The strange thing about figuring out finally what I am about and what I want to write is that now I must postpone my writing until I pass the test in December. I was going to take the July one but I knew I was not ready. This “I should be studying but I don’t want to be studying” issue has been going on with me since I moved to Japan, back in 2004. Fifteen years of feeling guilty and frustrated with my second language. Part of it is because I struggle with the decision to live in Japan in the first place. I will get it in my head that it is no good for us and get all determined to leave, announcing it to the world and looking at grad programs back in the States, considering midwifery school and opening my own cafe, all the options I do not have living here. And then life will move along and my mindset will go along with it, bringing me to a place where I am not only comfortable with my decision to be here but grateful. Studying Japanese still feels obligatory but in a good way since I know it will improve our lives.
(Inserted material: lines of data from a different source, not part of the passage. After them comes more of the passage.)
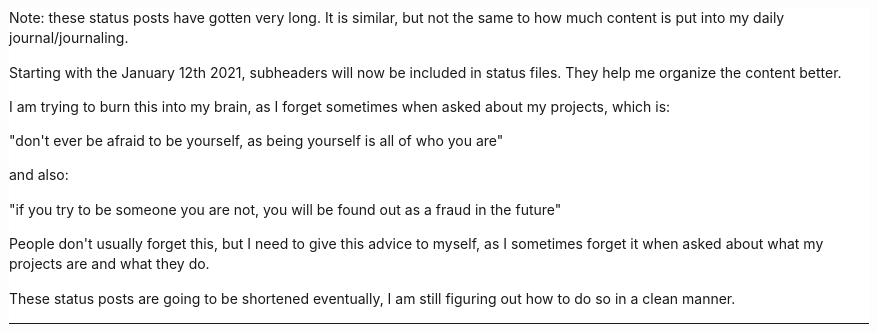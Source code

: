 Note: these status posts have gotten very long. It is similar, but not the same to how much content is put into my daily journal/journaling.

Starting with the January 12th 2021, subheaders will now be included in status files. They help me organize the content better.

I am trying to burn this into my brain, as I forget sometimes when asked about my projects, which is:

"don't ever be afraid to be yourself, as being yourself is all of who you are"

and also:

"if you try to be someone you are not, you will be found out as a fraud in the future"

People don't usually forget this, but I need to give this advice to myself, as I sometimes forget it when asked about what my projects are and what they do.

These status posts are going to be shortened eventually, I am still figuring out how to do so in a clean manner.

***



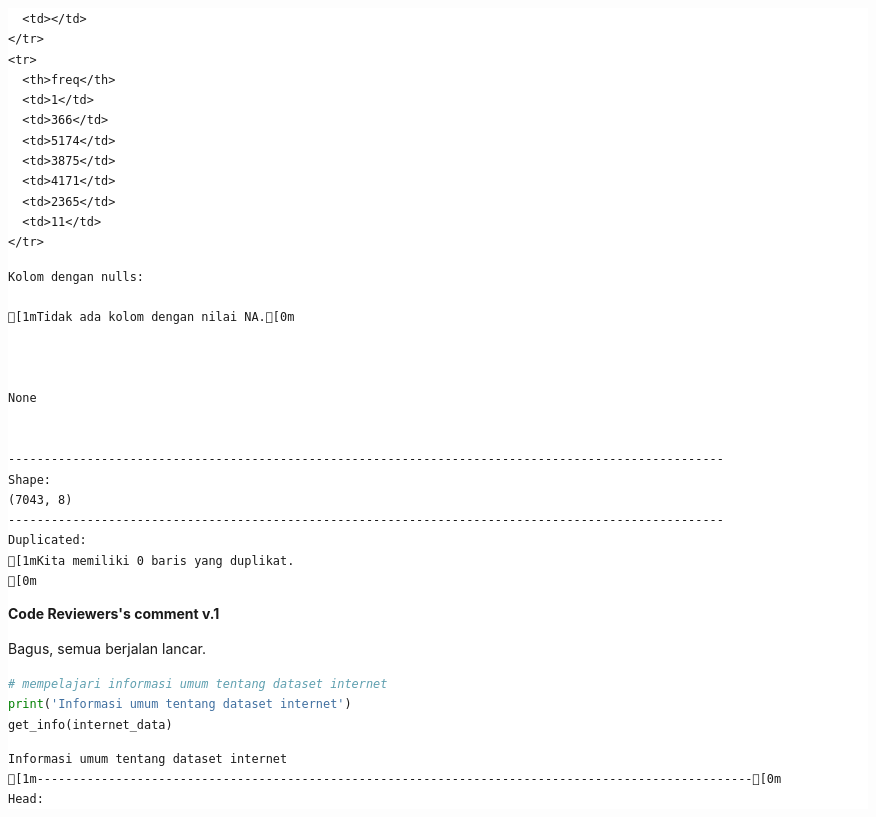       <td></td>
    </tr>
    <tr>
      <th>freq</th>
      <td>1</td>
      <td>366</td>
      <td>5174</td>
      <td>3875</td>
      <td>4171</td>
      <td>2365</td>
      <td>11</td>
    </tr>
  </tbody>
</table>
</div>


    
    Kolom dengan nulls:
    
    [1mTidak ada kolom dengan nilai NA.[0m



    None


    ----------------------------------------------------------------------------------------------------
    Shape:
    (7043, 8)
    ----------------------------------------------------------------------------------------------------
    Duplicated:
    [1mKita memiliki 0 baris yang duplikat.
    [0m
    


<div class="alert alert-success">
<b>Code Reviewers's comment v.1</b> <a class="tocSkip"></a>

Bagus, semua berjalan lancar.

</div>


```python
# mempelajari informasi umum tentang dataset internet
print('Informasi umum tentang dataset internet')
get_info(internet_data)

```

    Informasi umum tentang dataset internet
    [1m----------------------------------------------------------------------------------------------------[0m
    Head:
    



<div>
<style scoped>
    .dataframe tbody tr th:only-of-type {
        vertical-align: middle;
    }
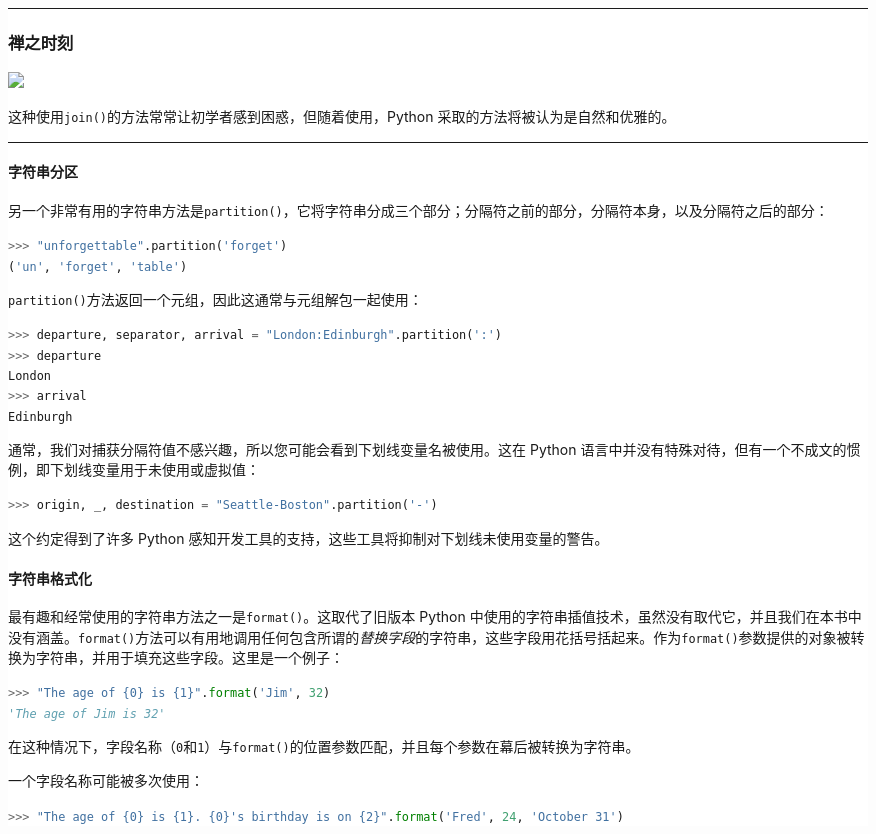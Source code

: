 * * *

### 禅之时刻

![](https://github.com/OpenDocCN/freelearn-python-pt2-zh/raw/master/docs/py-aprt/img/zen-the-way-may-not-be-obvious.png)

这种使用`join()`的方法常常让初学者感到困惑，但随着使用，Python 采取的方法将被认为是自然和优雅的。

* * *

#### 字符串分区

另一个非常有用的字符串方法是`partition()`，它将字符串分成三个部分；分隔符之前的部分，分隔符本身，以及分隔符之后的部分：

```py
>>> "unforgettable".partition('forget')
('un', 'forget', 'table')

```

`partition()`方法返回一个元组，因此这通常与元组解包一起使用：

```py
>>> departure, separator, arrival = "London:Edinburgh".partition(':')
>>> departure
London
>>> arrival
Edinburgh

```

通常，我们对捕获分隔符值不感兴趣，所以您可能会看到下划线变量名被使用。这在 Python 语言中并没有特殊对待，但有一个不成文的惯例，即下划线变量用于未使用或虚拟值：

```py
>>> origin, _, destination = "Seattle-Boston".partition('-')

```

这个约定得到了许多 Python 感知开发工具的支持，这些工具将抑制对下划线未使用变量的警告。

#### 字符串格式化

最有趣和经常使用的字符串方法之一是`format()`。这取代了旧版本 Python 中使用的字符串插值技术，虽然没有取代它，并且我们在本书中没有涵盖。`format()`方法可以有用地调用任何包含所谓的*替换字段*的字符串，这些字段用花括号括起来。作为`format()`参数提供的对象被转换为字符串，并用于填充这些字段。这里是一个例子：

```py
>>> "The age of {0} is {1}".format('Jim', 32)
'The age of Jim is 32'

```

在这种情况下，字段名称（`0`和`1`）与`format()`的位置参数匹配，并且每个参数在幕后被转换为字符串。

一个字段名称可能被多次使用：

```py
>>> "The age of {0} is {1}. {0}'s birthday is on {2}".format('Fred', 24, 'October 31')

```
Committing to life here is not ever going to be easy, partly because it is so temporary in nature. But committing to studying Japanese should not be based on my visa status. I have somehow managed to stay here this long; it is therefore possible that I might be allowed to stay a while longer.

I have found a way of skirting this wavering commitment to my language studies: I now have reasons for studying that are not location based. To be able to connect with people better is definitely up there on the list but I also want to be able to interview people, to do research using the original texts. And then there is the idea of becoming a translator, specifically a literary translator. There are too many reasons why I should be studying, actually, but relating it to my writing is really the only way to get my entire ego and heart on board with the scheme.